Wendelin Exanalytics Libre

WENDELIN combines Scikit Learn machine learning and NEO distributed storage for out-of-core data analytics in python

Table of Contents

Wendelin Architecture

Wendelin architecture is based on 5 layers:

  • Analytics layer: Wendelin leverages a wide variety of Numpy based analytics libraries such as scikit-learn, Pandas, NLTK, OpenCV-python, etc
  • Storage layer: Wendelin stores native python objects on NEO distributed storage and thus eliminates format conversion steps found in other NoSQL technologies.
  • Elasticity layer: Wendelin distributes data processing scripts on a cluster thanks to ERP5 active python object technology. Scripts are stored on NEO and can be modified in real time without any system restart.
  • Deployment layer: Wendelin deployment is automated thanks to SlapOS mesh computing operating system.
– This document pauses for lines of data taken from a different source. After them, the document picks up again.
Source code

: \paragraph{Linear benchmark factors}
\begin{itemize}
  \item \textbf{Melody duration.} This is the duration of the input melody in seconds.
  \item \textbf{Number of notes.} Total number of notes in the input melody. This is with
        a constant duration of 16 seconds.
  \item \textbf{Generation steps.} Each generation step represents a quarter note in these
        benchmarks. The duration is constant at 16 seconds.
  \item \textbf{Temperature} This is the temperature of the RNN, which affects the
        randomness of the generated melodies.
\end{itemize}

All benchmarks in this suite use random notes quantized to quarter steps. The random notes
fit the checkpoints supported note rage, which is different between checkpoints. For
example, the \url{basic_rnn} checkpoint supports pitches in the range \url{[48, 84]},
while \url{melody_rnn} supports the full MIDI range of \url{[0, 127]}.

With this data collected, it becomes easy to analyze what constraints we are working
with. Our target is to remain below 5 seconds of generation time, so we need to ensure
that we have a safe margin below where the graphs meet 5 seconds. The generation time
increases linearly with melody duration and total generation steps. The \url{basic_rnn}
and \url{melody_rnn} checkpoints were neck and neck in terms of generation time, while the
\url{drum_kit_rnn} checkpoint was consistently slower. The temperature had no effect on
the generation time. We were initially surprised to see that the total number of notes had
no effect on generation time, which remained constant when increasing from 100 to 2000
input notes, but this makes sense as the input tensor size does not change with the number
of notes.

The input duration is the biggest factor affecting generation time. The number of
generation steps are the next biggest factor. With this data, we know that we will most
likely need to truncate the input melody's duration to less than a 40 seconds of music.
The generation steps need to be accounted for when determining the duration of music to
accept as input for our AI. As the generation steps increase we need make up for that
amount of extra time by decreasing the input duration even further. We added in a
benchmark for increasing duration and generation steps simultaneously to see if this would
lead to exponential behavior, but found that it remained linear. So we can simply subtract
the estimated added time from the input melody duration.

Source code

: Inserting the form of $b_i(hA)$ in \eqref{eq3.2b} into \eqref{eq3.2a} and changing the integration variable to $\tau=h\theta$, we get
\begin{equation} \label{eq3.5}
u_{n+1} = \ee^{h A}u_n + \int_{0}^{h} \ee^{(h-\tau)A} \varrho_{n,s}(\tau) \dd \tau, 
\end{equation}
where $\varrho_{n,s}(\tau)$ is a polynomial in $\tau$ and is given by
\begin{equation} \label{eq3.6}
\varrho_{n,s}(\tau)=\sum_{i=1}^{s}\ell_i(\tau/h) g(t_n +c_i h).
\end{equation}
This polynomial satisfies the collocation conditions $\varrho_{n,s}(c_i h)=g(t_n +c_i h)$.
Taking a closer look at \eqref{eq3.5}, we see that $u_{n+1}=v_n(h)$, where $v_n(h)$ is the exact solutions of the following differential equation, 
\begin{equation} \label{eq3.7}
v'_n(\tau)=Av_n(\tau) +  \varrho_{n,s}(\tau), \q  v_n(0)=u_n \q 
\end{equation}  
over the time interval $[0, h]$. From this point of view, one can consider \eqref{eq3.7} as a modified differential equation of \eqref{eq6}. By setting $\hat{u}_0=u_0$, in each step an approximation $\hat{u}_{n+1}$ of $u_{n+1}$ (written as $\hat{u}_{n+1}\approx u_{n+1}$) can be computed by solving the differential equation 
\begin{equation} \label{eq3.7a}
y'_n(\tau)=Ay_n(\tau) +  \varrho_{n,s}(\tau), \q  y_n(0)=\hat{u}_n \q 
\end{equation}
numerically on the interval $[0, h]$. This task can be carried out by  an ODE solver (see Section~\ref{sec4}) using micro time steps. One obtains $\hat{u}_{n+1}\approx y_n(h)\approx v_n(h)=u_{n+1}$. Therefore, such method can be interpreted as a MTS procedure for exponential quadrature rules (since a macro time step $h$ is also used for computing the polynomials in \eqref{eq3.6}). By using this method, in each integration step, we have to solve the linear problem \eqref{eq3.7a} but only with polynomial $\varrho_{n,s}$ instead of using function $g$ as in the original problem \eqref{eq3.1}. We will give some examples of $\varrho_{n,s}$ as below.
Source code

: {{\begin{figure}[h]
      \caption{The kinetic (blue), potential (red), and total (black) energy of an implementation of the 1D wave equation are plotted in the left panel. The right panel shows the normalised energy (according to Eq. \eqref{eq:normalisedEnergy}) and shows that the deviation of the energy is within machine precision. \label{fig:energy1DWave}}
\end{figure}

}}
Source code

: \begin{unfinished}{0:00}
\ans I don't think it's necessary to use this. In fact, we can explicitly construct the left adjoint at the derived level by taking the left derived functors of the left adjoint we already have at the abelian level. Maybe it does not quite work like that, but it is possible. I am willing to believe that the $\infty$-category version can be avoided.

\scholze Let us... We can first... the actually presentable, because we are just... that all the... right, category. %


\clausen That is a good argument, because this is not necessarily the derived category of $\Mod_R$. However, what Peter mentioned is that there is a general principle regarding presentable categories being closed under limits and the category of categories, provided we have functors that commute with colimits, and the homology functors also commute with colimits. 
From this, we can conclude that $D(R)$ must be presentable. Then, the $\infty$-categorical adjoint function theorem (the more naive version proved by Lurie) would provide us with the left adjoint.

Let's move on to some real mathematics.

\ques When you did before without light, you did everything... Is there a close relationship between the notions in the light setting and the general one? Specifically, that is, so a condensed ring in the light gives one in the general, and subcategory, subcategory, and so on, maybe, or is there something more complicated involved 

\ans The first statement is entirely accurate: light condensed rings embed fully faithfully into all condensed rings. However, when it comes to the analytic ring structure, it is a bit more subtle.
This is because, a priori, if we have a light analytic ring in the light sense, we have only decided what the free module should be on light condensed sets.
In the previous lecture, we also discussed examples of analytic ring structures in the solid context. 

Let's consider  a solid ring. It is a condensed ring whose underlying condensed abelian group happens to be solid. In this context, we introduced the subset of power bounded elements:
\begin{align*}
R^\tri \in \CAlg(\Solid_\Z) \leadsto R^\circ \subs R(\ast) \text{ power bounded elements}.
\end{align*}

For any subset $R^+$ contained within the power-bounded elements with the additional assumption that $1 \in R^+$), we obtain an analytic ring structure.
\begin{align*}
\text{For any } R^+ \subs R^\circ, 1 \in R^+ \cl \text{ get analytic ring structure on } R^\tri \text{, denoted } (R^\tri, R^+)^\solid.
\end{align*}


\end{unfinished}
Analytics libraries are optimized automatically by SlapOS based on the targert CPU.
  • Infrastructure Layer: Wendelin can be deployed on commodity hardware, private cloud or public cloud.

 

Key Features

  • Python based
  • Native code compiler for key algorithms
  • GPU compiler for key algorithms
  • Native storage of low level matrix data structure
  • Best machine learning algorithms
  • Wide scientific community thanks to Numpy
  • Support 30+ years of FORTRAN optimizations
  • Distributed multi-index
  • Orthogonal index/storage topology for high throughput and fast access

Wendelin architecture provides key features not found in other platforms.